This presentation features the development of stapled helical peptide drugs, termed Helicons, and the application of computational techniques from data science and machine learning to enhance their discovery and development. John Santa Maria began by explaining the significance of alpha helices in protein secondary structures, highlighting their role in mediating cellular biology and disease processes. These helices were particularly effective in spanning membranes and reducing exposed polarity, making them suitable for drug development.
Santa Maria discussed the integration of wet and dry lab discovery platforms in the optimisation of drugs like FOG-001. This process involved helical phage display screens, computational approaches, and machine learning to predict binding sites and design peptides. He emphasised the modular nature of peptide synthesis, which allowed for the rapid synthesis of thousands of peptides and their assessment for binding and cellular permeation.

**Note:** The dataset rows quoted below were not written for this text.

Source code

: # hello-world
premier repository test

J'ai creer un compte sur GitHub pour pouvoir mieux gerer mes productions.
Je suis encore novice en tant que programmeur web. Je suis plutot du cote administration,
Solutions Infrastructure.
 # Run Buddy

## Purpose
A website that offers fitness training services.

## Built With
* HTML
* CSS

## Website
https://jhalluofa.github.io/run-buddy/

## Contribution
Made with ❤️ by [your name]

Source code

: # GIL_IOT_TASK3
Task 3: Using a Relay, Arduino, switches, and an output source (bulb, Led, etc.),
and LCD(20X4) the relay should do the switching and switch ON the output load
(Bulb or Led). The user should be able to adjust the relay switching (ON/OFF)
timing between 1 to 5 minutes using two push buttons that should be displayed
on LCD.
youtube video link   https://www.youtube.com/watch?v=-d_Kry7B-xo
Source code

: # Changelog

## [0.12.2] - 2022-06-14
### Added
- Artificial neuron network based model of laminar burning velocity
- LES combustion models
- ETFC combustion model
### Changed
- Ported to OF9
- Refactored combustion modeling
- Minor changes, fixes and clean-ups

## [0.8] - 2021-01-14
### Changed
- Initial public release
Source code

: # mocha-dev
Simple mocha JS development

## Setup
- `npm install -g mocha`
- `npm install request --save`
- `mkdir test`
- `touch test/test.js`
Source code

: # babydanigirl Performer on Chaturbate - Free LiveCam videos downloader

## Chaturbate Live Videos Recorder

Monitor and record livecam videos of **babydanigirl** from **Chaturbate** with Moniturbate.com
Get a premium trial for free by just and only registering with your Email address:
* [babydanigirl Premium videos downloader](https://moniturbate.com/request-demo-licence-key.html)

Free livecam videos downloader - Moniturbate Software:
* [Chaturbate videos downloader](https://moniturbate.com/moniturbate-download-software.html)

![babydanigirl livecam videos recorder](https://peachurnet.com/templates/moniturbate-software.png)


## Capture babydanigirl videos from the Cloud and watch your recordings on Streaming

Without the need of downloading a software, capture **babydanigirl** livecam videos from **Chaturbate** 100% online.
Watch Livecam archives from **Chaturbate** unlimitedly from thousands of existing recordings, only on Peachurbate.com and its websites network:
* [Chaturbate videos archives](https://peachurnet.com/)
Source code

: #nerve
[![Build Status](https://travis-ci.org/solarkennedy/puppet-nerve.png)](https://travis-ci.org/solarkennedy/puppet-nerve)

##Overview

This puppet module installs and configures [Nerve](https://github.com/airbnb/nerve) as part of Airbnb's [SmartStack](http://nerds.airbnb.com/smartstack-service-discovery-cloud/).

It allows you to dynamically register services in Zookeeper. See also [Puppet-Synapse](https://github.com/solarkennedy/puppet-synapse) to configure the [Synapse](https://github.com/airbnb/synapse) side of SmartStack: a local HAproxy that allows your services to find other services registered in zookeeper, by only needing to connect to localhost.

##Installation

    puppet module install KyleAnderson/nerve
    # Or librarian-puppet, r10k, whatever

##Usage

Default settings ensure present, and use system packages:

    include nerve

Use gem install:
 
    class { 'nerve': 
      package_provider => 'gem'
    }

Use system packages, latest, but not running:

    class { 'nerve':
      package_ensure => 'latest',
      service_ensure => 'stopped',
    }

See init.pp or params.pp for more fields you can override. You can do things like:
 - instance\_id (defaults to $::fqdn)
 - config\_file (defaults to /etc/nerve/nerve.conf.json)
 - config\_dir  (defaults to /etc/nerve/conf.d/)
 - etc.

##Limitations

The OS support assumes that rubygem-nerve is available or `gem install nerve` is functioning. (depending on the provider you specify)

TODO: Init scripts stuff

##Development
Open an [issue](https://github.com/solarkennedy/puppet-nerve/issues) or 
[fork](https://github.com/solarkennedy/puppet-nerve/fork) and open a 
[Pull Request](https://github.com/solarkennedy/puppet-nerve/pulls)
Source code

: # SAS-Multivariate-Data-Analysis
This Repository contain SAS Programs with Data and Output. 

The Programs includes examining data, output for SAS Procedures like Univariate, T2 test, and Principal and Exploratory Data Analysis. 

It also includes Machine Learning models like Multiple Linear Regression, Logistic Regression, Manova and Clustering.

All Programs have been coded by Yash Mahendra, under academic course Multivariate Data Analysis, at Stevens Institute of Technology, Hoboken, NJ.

The presentation highlighted the use of machine learning models to predict peptide permeation into cells and optimise their binding to targets. These models facilitated the design, make, and test cycles for helical peptides, generating high-quality data for further development. Santa Maria provided examples of how regression models helped interpret experimental data and identify key positions for binding, leading to significant improvements in peptide potency.
He also discussed the use of generative approaches to enhance peptide properties, such as improving cellular permeation while retaining target binding. This involves computationally generating new peptide sequences and assessing their effectiveness. Santa Maria concluded by highlighting the role of data science and AI in expediting the design and optimisation of helical peptides.